E quindi così come pulsioni ignote ci portano a compiere gesti inspiegabili, pulsioni altrettanto ignote, ancestrali e istintuali, ci portano a compierne degli altri che forse attengono alla mera sopravvivenza, ma di cui, al fondo, neanche di questi siamo veramente consapevoli.
Ancor più foriero di simboli e di segni è “Il velo nero del pastore”. Una vicenda cupa e severa, in cui il pastore Hooper appare un giorno ai suoi fedeli portando di fronte alla sua faccia un velo nero che gli nasconde lo sguardo e che incute a tutto il suo gregge profonda soggezione se non un vero e proprio sentimento di paura. Mai il pastore Hooper si toglierà quel velo, in nessuna circostanza e di fronte a nessuno, neanche in punto di morte, finendo per essere sotterrato con il velo, il quale sopravviverà anche al pastore, dopo che questi sarà morto, sottolinea H. a fine racconto, dandoci un’ultima bella dose di macabro.
Ovviamente H. non ci dice che cosa ha portato Hooper a indossare il velo. Ciò ha quindi favorito il sorgere delle più svariate interpretazioni e letture. Il velo come espiazione per un senso di colpa irrisolto. Il velo come simbolo di natura teologica, a indicare l’impossibilità di contemplare oltre l’umano, o come segnale della prossimità a Dio cioè come manifestazione di umiltà verso Dio. Ma affermato che vi è anche l’interpretazione che nega qualsiasi interpretazione, considerando questo racconto un vero e proprio rebus resta, in fondo, più semplicemente la chiave di lettura rinvenibile nello stesso testo allorché H. fa dire in punto di morte al reverendo Hooper: “Il giorno in cui l’amico mostrerà l’interno del suo cuore all’amico, e l’innamorato alla sua diletta; il giorno in cui l’uomo non rifuggirà all’occhio del suo Creatore e non conserverà come un vergognoso segreto il suo peccato; allora chiamatemi un mostro per il simbolo sotto il quale ho voluto vivere e morire! Ma io mi guardo attorno e su ogni volto non vedo che un velo nero!”

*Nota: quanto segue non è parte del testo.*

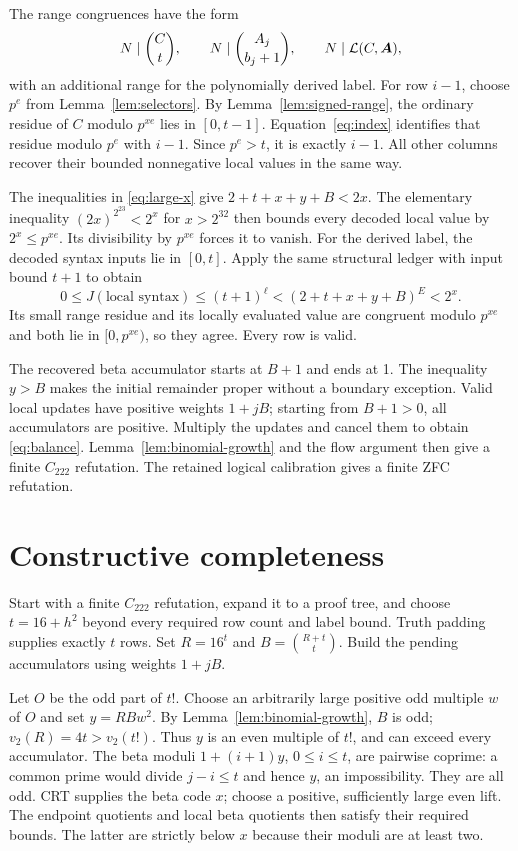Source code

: \documentclass[11pt]{article}
\theoremstyle{remark}\newtheorem{remark}[theorem]{Remark}
\begin{document}
The range congruences have the form
\[
 N\mid\binom Ct,\qquad
 N\mid\binom{A_j}{b_j+1},\qquad
 N\mid\LL(C,\boldsymbol A),
\]
with an additional range for the polynomially derived label. For row
$i-1$, choose $p^e$ from Lemma~\ref{lem:selectors}. By
Lemma~\ref{lem:signed-range}, the ordinary residue of $C$ modulo
$p^{xe}$ lies in $[0,t-1]$. Equation~\eqref{eq:index} identifies
that residue modulo $p^e$ with $i-1$. Since $p^e>t$, it is exactly
$i-1$. All other columns recover their bounded nonnegative local
values in the same way.

The inequalities in \eqref{eq:large-x} give
$2+t+x+y+B<2x$. The elementary inequality
$(2x)^{2^{23}}<2^x$ for $x>2^{32}$ then bounds every decoded local
value by $2^x\le p^{xe}$. Its divisibility by $p^{xe}$ forces it to
vanish. For the derived label, the decoded syntax inputs lie in
$[0,t]$. Apply the same structural ledger with input bound $t+1$ to
obtain
\[
 0\le J(\text{local syntax})\le(t+1)^\ell
 <(2+t+x+y+B)^E<2^x.
\]
Its small range residue and its locally evaluated value are congruent
modulo $p^{xe}$ and both lie in $[0,p^{xe})$, so they agree.
Every row is valid.

The recovered beta accumulator starts at $B+1$ and ends at 1.
The inequality $y>B$ makes the initial remainder proper without a
boundary exception. Valid local updates have positive weights $1+jB$;
starting from $B+1>0$, all accumulators are positive. Multiply the
updates and cancel them to obtain \eqref{eq:balance}. Lemma~\ref{lem:binomial-growth}
and the flow argument then give a finite $C_{222}$ refutation. The
retained logical calibration gives a finite ZFC refutation.

\section{Constructive completeness}

Start with a finite $C_{222}$ refutation, expand it to a proof tree,
and choose $t=16+h^2$ beyond every required row count and label bound.
Truth padding supplies exactly $t$ rows. Set $R=16^t$ and
$B=\binom{R+t}{t}$. Build the pending accumulators using weights
$1+jB$.

Let $O$ be the odd part of $t!$. Choose an arbitrarily large positive
odd multiple $w$ of $O$ and set $y=RBw^2$. By
Lemma~\ref{lem:binomial-growth}, $B$ is odd; $v_2(R)=4t>v_2(t!)$.
Thus $y$ is an even multiple of $t!$, and can exceed every accumulator.
The beta moduli $1+(i+1)y$, $0\le i\le t$, are pairwise coprime:
a common prime would divide $j-i\le t$ and hence $y$, an impossibility.
They are all odd. CRT supplies the beta code $x$; choose a positive,
sufficiently large even lift. The endpoint quotients and local beta
quotients then satisfy their required bounds. The latter are strictly
below $x$ because their moduli are at least two.
\end{document}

Il velo nero sarebbe quindi un simbolo del nostro nasconderci agli altri ed anche a noi stessi, vivendo così come il pastore Hooper in una estrema solitudine questa nostra condizione. Non aprendoci mai fino in fondo per non svelarci: per codardia, per paura di noi stessi, per il dolore che questo può provocarci, ma, tante volte, anche perché non siamo neanche capaci di arrivare fino in fondo a noi stessi, salvo sentire i grumi che si annidano nelle nostre profondità. Il pastore Hooper, a suo modo, accollandosene gli oneri e le conseguenze, lancia una sfida, punta il dito, sicuramente contro la vigliaccheria e l’ipocrisia umana, ma anche contro la nostra esistenza tenebrosa, costringendoci a farci i conti.